Re-evaluation of phorbol ester-induced potentiation of transmitter release from mossy fibre terminals of the mouse hippocampus

1. To investigate the mechanisms by which phorbol esters potentiate transmitter release from mossy: fibre terminals we used fura dextran to measure the intraterminal Ca2+ concentration in mouse hippocampal slices. 2. A phorbol ester, phorbol 12,13-diacetate (PDAc), potentiated the held excitatory postsynaptic potential (fEPSP) slope. PDAc also enhanced the stimulation-dependent increase of [Ca2+](i) in the mossy fibre terminal (Delta [Ca2+](pre)).
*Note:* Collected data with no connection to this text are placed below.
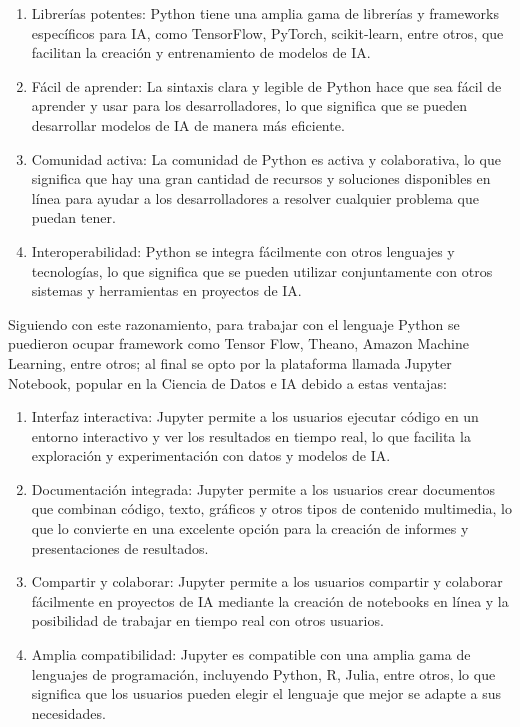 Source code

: \begin{enumerate}
	\item Librerías potentes: Python tiene una amplia gama de librerías y frameworks específicos para IA, como TensorFlow, PyTorch, scikit-learn, entre otros, que facilitan la creación y entrenamiento de modelos de IA.
	\item Fácil de aprender: La sintaxis clara y legible de Python hace que sea fácil de aprender y usar para los desarrolladores, lo que significa que se pueden desarrollar modelos de IA de manera más eficiente.
	\item Comunidad activa: La comunidad de Python es activa y colaborativa, lo que significa que hay una gran cantidad de recursos y soluciones disponibles en línea para ayudar a los desarrolladores a resolver cualquier problema que puedan tener.
	\item Interoperabilidad: Python se integra fácilmente con otros lenguajes y tecnologías, lo que significa que se pueden utilizar conjuntamente con otros sistemas y herramientas en proyectos de IA.\\
\end{enumerate}

\par Siguiendo con este razonamiento, para trabajar con el lenguaje Python se puedieron ocupar framework como Tensor Flow, Theano, Amazon Machine Learning, entre otros; al final se opto por la plataforma llamada Jupyter Notebook, popular en la Ciencia de Datos e IA debido a estas ventajas:

\begin{enumerate}
	\item Interfaz interactiva: Jupyter permite a los usuarios ejecutar código en un entorno interactivo y ver los resultados en tiempo real, lo que facilita la exploración y experimentación con datos y modelos de IA.
	\item Documentación integrada: Jupyter permite a los usuarios crear documentos que combinan código, texto, gráficos y otros tipos de contenido multimedia, lo que lo convierte en una excelente opción para la creación de informes y presentaciones de resultados.
	\item Compartir y colaborar: Jupyter permite a los usuarios compartir y colaborar fácilmente en proyectos de IA mediante la creación de notebooks en línea y la posibilidad de trabajar en tiempo real con otros usuarios.
	\item Amplia compatibilidad: Jupyter es compatible con una amplia gama de lenguajes de programación, incluyendo Python, R, Julia, entre otros, lo que significa que los usuarios pueden elegir el lenguaje que mejor se adapte a sus necesidades.\\
\end{enumerate}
The magnitude of the PDAc-induced fEPSP potentiation (463 +/- 57% at 10 muM) was larger than that expected from the enhancement of Delta [Ca2+](pre) (153 +/- 5%). 3. The Delta [Ca2+](pre) was suppressed by omega -agatoxin IVA (omega -AgTx(IVA), 200 nM), a P/Q-type Ca2+ channel-specific blocker, by 31%. The effect of PDAc did not select between omega -AgTx(IVA)- sensitive and -resistant; components. 4. The PDAc-induced potentiation of the fEPSP slope was partially antagonized by the protein kinase C (PKC) inhibitor bisindolylmaleimide I (BIS-I, 10 muM), whereas the Delta [Ca2+](pre) was completely blocked by BIS-I. Although the BIS-I-sensitive fEPSP potentiation was accompanied by a reduction of the paired-pulse ratio (PPR), the BIS-I-resistant component was not. 5. Whole-cell patch clamp recording from a CA3 pyramidal neuron in a BI-I-treated slice demonstrated that PDAc (10 muM) increased the frequency of miniature excitatory postsynaptic currents (mEPSCs, 259 +/- 33 % of control) without a noticeable change in their amplitude (102 +/- 5 % of control). 6. These results suggest that PKC potentiates transmitter release by at least two distinct mechanisms, one Delta [Ca2+](pre) dependent and the other Delta [Ca2+](pre) independent. In addition, some phorbol ester-mediated potentiation of synaptic transmission appears to occur without activating PKC.